Six children in British Columbia have already died from influenza in an unusually severe flu season – more than reported in any other province and double the highest death toll of recent years.
In response, B.C. is trying to improve poor pediatric vaccination rates by expanding access to walk-in influenza clinics across the province this weekend. But health advocates say vaccinations alone are not enough.
More children are being admitted to hospitals across the country with influenza and other respiratory illnesses than at any other time in at least a decade, and governments are scrambling to restock children’s pain and fever medications after a surge in demand that began in August left drugstore shelves bare. The severity of the illnesses has put further pressure on a health care system already buckling under pandemic-related staffing issues.
On Thursday B.C. Provincial Health Officer Bonnie Henry confirmed the six pediatric influenza deaths.
“This is a very early and intense flu season,” she said in an interview. “We’ve had six children who have had a positive influenza test and have died.”
One of the children was under five, three were in the five-to-11 age group and two were teens, Dr. Henry said. She called the deaths “very unusual.”

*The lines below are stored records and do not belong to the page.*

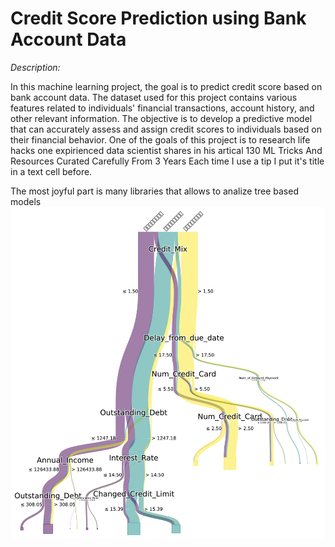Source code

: 
# Credit Score Prediction using Bank Account Data
*Description:*

In this machine learning project, the goal is to predict credit score based on bank account data. The dataset used for this project contains various features related to individuals' financial transactions, account history, and other relevant information. The objective is to develop a predictive model that can accurately assess and assign credit scores to individuals based on their financial behavior. One of the goals of this project is to research life hacks one expirienced data scientist shares in his artical 130 ML Tricks And Resources Curated Carefully From 3 Years Each time I use a tip I put it's title in a text cell before.

The most joyful part is many libraries that allows to analize tree based models
![Example1](https://github.com/VolkhinD/Credit_Score/blob/main/download.png)

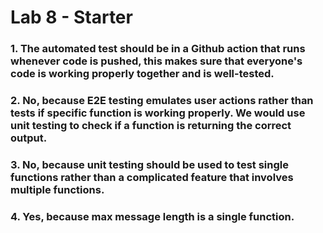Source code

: # Lab 8 - Starter
### 1. The automated test should be in a Github action that runs whenever code is pushed, this makes sure that everyone's code is working properly together and is well-tested. 

### 2. No, because E2E testing emulates user actions rather than tests if specific function is working properly. We would use unit testing to check if a function is returning the correct output. 

### 3. No, because unit testing should be used to test single functions rather than a complicated feature that involves multiple functions. 

### 4. Yes, because max message length is a single function. 
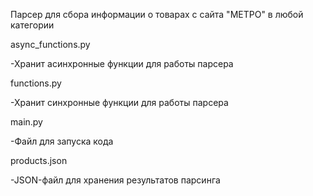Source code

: Парсер для сбора информации о товарах с сайта "МЕТРО" в любой категории


async_functions.py

-Хранит асинхронные функции для работы парсера

functions.py

-Хранит синхронные функции для работы парсера

main.py

-Файл для запуска кода

products.json

-JSON-файл для хранения результатов парсинга
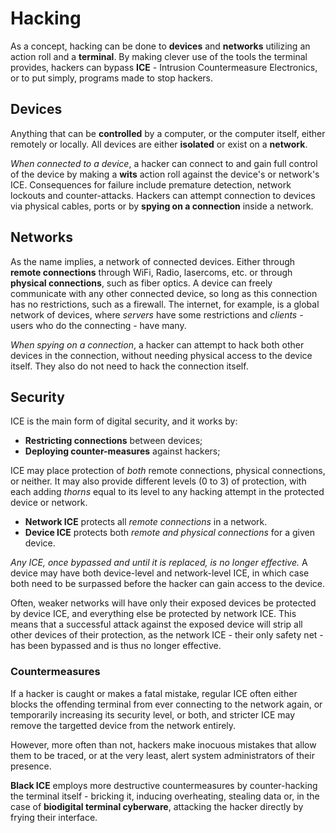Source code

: # Hacking

As a concept, hacking can be done to **devices** and **networks** utilizing an action roll and a **terminal**. By making clever use of the tools the terminal provides, hackers can bypass **ICE** - Intrusion Countermeasure Electronics, or to put simply, programs made to stop hackers.

## Devices

Anything that can be **controlled** by a computer, or the computer itself, either remotely or locally. All devices are either **isolated** or exist on a **network**.

_When connected to a device_, a hacker can connect to and gain full control of the device by making a **wits** action roll against the device's or network's ICE. Consequences for failure include premature detection, network lockouts and counter-attacks. Hackers can attempt connection to devices via physical cables, ports or by **spying on a connection** inside a network.

## Networks

As the name implies, a network of connected devices. Either through **remote connections** through WiFi, Radio, lasercoms, etc. or through **physical connections**, such as fiber optics. A device can freely communicate with any other connected device, so long as this connection has no restrictions, such as a firewall. The internet, for example, is a global network of devices, where _servers_ have some restrictions and _clients_ - users who do the connecting - have many.

_When spying on a connection_, a hacker can attempt to hack both other devices in the connection, without needing physical access to the device itself. They also do not need to hack the connection itself.

## Security

ICE is the main form of digital security, and it works by:

- **Restricting connections** between devices;
- **Deploying counter-measures** against hackers;

ICE may place protection of _both_ remote connections, physical connections, or neither. It may also provide different levels (0 to 3) of protection, with each adding _thorns_ equal to its level to any hacking attempt in the protected device or network.

- **Network ICE** protects all _remote connections_ in a network.
- **Device ICE** protects both _remote and physical connections_ for a given device.

_Any ICE, once bypassed and until it is replaced, is no longer effective._ A device may have both device-level and network-level ICE, in which case both need to be surpassed before the hacker can gain access to the device.

Often, weaker networks will have only their exposed devices be protected by device ICE, and everything else be protected by network ICE. This means that a successful attack against the exposed device will strip all other devices of their protection, as the network ICE - their only safety net - has been bypassed and is thus no longer effective.

### Countermeasures

If a hacker is caught or makes a fatal mistake, regular ICE often either blocks the offending terminal from ever connecting to the network again, or temporarily increasing its security level, or both, and stricter ICE may remove the targetted device from the network entirely.

However, more often than not, hackers make inocuous mistakes that allow them to be traced, or at the very least, alert system administrators of their presence.

**Black ICE** employs more destructive countermeasures by counter-hacking the terminal itself - bricking it, inducing overheating, stealing data or, in the case of **biodigital terminal cyberware**, attacking the hacker directly by frying their interface.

By way of comparison, there were no influenza deaths among children last year and between one and three each year going back to 2015, according to the BC Coroners Service. Those figures represent cases in which influenza was identified as either the immediate, antecedent or underlying cause of death or as a significant condition.
According to FluWatch, Canada’s national influenza surveillance system, there have been 707 pediatric influenza-associated hospitalizations, 95 ICU admissions and fewer than five influenza-associated pediatric deaths between Aug. 28 and Nov. 26. However, only nine provinces and territories report to the system; B.C., Ontario, Nunavut and Quebec do not. And Saskatchewan’s hospitalizations only include those that require intensive medical care.
Dr. Henry said the early flu season has landed with an unusually high rate of severe illness and death among children, and public health officials are still trying to determine if the dominant flu strain itself is especially virulent or if infections are spreading more quickly through the population.
Late last week, pediatricians at BC Children’s Hospital sounded the alarm with Dr. Henry and the BC Centre for Disease Control, she said. She issued a warning to pediatricians and family physicians around the province on Dec. 2, asking them to watch for secondary infections such as pneumonia, blood infections and meningitis.
While more than half of British Columbians over the age of 65 have received their flu shots, only about 20 per cent of children aged six months to four years – a particularly high-risk group – have been vaccinated. It’s the same story for children aged 5 to 11, and only 15 per cent of teenagers have gotten the jab.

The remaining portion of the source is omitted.